» **Task prompt**: Copy the records exactly, every one of them.
◇ ◇ ◇ ◇ ◇
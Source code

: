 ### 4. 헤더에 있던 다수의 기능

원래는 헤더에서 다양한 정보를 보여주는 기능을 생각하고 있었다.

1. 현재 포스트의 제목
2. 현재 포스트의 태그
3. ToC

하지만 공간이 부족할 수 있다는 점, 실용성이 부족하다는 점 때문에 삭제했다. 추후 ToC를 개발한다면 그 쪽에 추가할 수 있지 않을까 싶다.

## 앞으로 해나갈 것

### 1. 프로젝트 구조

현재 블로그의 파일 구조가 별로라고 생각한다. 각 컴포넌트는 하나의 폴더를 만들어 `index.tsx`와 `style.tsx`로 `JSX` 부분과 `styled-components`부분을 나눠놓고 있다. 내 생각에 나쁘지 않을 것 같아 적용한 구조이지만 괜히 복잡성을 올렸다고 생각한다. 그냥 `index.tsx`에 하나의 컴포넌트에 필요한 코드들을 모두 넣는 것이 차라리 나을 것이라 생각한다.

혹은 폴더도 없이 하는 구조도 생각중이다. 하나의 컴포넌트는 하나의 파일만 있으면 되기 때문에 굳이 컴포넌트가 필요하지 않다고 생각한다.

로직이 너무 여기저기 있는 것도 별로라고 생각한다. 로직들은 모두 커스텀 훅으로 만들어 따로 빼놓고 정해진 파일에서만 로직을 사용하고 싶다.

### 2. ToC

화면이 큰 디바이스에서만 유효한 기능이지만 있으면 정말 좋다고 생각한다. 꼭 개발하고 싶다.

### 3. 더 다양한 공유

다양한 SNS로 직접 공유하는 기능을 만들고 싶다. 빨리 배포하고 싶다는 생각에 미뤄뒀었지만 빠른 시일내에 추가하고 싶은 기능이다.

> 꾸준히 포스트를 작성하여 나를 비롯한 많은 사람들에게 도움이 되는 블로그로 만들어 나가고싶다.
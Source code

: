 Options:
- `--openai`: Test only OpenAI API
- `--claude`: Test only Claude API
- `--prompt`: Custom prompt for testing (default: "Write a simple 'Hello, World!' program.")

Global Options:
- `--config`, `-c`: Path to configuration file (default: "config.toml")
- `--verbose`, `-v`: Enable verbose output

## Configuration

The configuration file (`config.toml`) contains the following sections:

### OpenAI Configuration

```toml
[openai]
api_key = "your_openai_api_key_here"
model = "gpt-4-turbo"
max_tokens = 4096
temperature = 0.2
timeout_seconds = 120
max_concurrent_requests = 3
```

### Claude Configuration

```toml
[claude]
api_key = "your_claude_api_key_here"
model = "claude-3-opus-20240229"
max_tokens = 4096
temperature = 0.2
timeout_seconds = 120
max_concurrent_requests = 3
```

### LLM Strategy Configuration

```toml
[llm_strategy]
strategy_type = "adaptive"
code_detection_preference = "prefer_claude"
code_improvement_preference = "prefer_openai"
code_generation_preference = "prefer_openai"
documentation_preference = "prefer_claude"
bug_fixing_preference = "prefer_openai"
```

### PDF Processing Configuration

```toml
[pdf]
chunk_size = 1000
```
◇ ◇ ◇ ◇ ◇
» **Task response**:
Source code

: ### 4. 헤더에 있던 다수의 기능

원래는 헤더에서 다양한 정보를 보여주는 기능을 생각하고 있었다.

1. 현재 포스트의 제목
2. 현재 포스트의 태그
3. ToC

하지만 공간이 부족할 수 있다는 점, 실용성이 부족하다는 점 때문에 삭제했다. 추후 ToC를 개발한다면 그 쪽에 추가할 수 있지 않을까 싶다.

## 앞으로 해나갈 것

### 1. 프로젝트 구조

현재 블로그의 파일 구조가 별로라고 생각한다. 각 컴포넌트는 하나의 폴더를 만들어 `index.tsx`와 `style.tsx`로 `JSX` 부분과 `styled-components`부분을 나눠놓고 있다. 내 생각에 나쁘지 않을 것 같아 적용한 구조이지만 괜히 복잡성을 올렸다고 생각한다. 그냥 `index.tsx`에 하나의 컴포넌트에 필요한 코드들을 모두 넣는 것이 차라리 나을 것이라 생각한다.

혹은 폴더도 없이 하는 구조도 생각중이다. 하나의 컴포넌트는 하나의 파일만 있으면 되기 때문에 굳이 컴포넌트가 필요하지 않다고 생각한다.

로직이 너무 여기저기 있는 것도 별로라고 생각한다. 로직들은 모두 커스텀 훅으로 만들어 따로 빼놓고 정해진 파일에서만 로직을 사용하고 싶다.

### 2. ToC

화면이 큰 디바이스에서만 유효한 기능이지만 있으면 정말 좋다고 생각한다. 꼭 개발하고 싶다.

### 3. 더 다양한 공유

다양한 SNS로 직접 공유하는 기능을 만들고 싶다. 빨리 배포하고 싶다는 생각에 미뤄뒀었지만 빠른 시일내에 추가하고 싶은 기능이다.

> 꾸준히 포스트를 작성하여 나를 비롯한 많은 사람들에게 도움이 되는 블로그로 만들어 나가고싶다.
Source code

: Options:
- `--openai`: Test only OpenAI API
- `--claude`: Test only Claude API
- `--prompt`: Custom prompt for testing (default: "Write a simple 'Hello, World!' program.")

Global Options:
- `--config`, `-c`: Path to configuration file (default: "config.toml")
- `--verbose`, `-v`: Enable verbose output

## Configuration

The configuration file (`config.toml`) contains the following sections:

### OpenAI Configuration

```toml
[openai]
api_key = "your_openai_api_key_here"
model = "gpt-4-turbo"
max_tokens = 4096
temperature = 0.2
timeout_seconds = 120
max_concurrent_requests = 3
```

### Claude Configuration

```toml
[claude]
api_key = "your_claude_api_key_here"
model = "claude-3-opus-20240229"
max_tokens = 4096
temperature = 0.2
timeout_seconds = 120
max_concurrent_requests = 3
```

### LLM Strategy Configuration

```toml
[llm_strategy]
strategy_type = "adaptive"
code_detection_preference = "prefer_claude"
code_improvement_preference = "prefer_openai"
code_generation_preference = "prefer_openai"
documentation_preference = "prefer_claude"
bug_fixing_preference = "prefer_openai"
```

### PDF Processing Configuration

```toml
[pdf]
chunk_size = 1000
```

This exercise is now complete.